TV personality and media commentator Ita Buttrose is a host on Channel 10’s morning program Studio 10. The former editor of The Australian Women’s Weekly and founding editor of Cleo talks to me about her career surprise, grandmother duties and where she got her fashion sense.
You started your career in publishing. Did you always want to move into TV?
Yes, I always had it as a little goal, but it was a long time ago and then it didn’t happen. I was on panels and was a guest on everybody’s show, but a hosting role never actually came up. I thought, “Well, it’s not meant to be” so I’ll go off and busy myself with writing and publishing, and then, out of the blue, Adam Boland turns up and says, “I’ve got this idea.” It was funny, I sat there listening and I thought, “I can’t believe we’re having this conversation”. After all these years, that old goal of mine has reappeared, so I didn’t even hesitate. I said, “Yeah, I’d love to do it.”
Do you get nervous being on live TV?
No, I don’t. There was a time when I did but I think the longer you work in it, the more relaxed you become. And also the fact that I am a woman of a certain age, you’re a lot more comfortable now because you’ve lived a bit and you’ve got a bit of experience under your belt. You think, “It’s not going to fuss anybody if I say whatever I’m going to say”, so I’ll say it, what the heck!
What’s your career highlight?
I think it’ll be hard to beat becoming Australian of the Year, without a doubt. That’s an incredible honour and I could never have imagined that happening to me. And recently, I was made an honorary Doctor of Letters at Macquarie University for my contribution to the arts. I’ve got to say I was pretty knocked out by that because, given that I left school at 15, it’s not something I ever thought would happen either. When the Chancellor said, “I’m now going to invite Dr Buttrose to deliver the occasional address”, I thought: “Wow. I wish mum and dad were still alive to see this.”
When you left school at 15, did you envisage your career going in the direction it did?
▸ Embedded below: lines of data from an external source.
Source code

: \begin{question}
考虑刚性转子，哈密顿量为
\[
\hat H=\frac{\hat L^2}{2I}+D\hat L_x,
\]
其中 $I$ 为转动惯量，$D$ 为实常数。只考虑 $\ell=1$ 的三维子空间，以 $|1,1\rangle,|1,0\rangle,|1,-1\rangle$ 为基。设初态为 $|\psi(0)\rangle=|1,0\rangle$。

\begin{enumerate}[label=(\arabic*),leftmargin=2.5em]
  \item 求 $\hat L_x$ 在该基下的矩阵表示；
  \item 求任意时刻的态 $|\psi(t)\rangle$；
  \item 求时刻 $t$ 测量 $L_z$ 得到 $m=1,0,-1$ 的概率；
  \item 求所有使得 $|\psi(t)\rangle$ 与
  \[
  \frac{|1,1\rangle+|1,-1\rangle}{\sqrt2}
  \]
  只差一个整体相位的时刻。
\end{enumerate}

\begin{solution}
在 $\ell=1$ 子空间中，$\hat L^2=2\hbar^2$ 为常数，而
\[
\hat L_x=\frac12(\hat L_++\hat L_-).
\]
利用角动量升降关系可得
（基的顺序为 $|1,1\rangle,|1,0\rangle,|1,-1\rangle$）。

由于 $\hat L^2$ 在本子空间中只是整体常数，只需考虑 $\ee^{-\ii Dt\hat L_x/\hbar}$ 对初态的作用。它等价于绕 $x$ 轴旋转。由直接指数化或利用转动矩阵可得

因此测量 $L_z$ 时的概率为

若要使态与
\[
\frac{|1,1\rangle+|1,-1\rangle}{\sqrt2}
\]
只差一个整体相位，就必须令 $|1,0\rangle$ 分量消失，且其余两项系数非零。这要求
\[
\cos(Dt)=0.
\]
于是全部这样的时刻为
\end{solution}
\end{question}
No, I had no idea. Because careers – like the one I’ve enjoyed – weren’t envisaged for girls. First of all, girls’ education wasn’t considered all that important. And I certainly wanted to be a journalist, but I didn’t see it as a lifelong thing. I thought I’d work for a bit and then I’ll probably get married and have children and go home. I mean, that was the assumption for a girl, and I remember saying to my mother and aunt: “Maybe I’ll be bored.” And they said: “No you won’t!”
If you hadn’t gone down the career path of journalism, what do you think you would have done?
For a little bit I did think I’d like to be an opera singer. I do have a great love of music, but I didn’t pursue it so you realise that the calling wasn’t there. The calling was what I actually went and did. Journalism was my calling.
Do you still sing now?
Oh, in the shower! [Laughs] But I used to sing when I was at school.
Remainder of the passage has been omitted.